Rendered images with source text
★ ★ ★

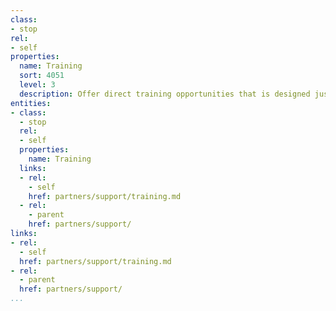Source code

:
 ```yaml
---
class:
- stop
rel:
- self
properties:
  name: Training
  sort: 4051
  level: 3
  description: Offer direct training opportunities that is designed just for partners.
entities:
- class:
  - stop
  rel:
  - self
  properties:
    name: Training
  links:
  - rel:
    - self
    href: partners/support/training.md
  - rel:
    - parent
    href: partners/support/
links:
- rel:
  - self
  href: partners/support/training.md
- rel:
  - parent
  href: partners/support/
...
```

★ ★ ★

_TASK BRIEF_:
Reproduce every record word for word. The copy must contain no pictures.

_FINISHED EXERCISE_:
Source code

:
 ```yaml
---
class:
- stop
rel:
- self
properties:
  name: Training
  sort: 4051
  level: 3
  description: Offer direct training opportunities that is designed just for partners.
entities:
- class:
  - stop
  rel:
  - self
  properties:
    name: Training
  links:
  - rel:
    - self
    href: partners/support/training.md
  - rel:
    - parent
    href: partners/support/
links:
- rel:
  - self
  href: partners/support/training.md
- rel:
  - parent
  href: partners/support/
...
```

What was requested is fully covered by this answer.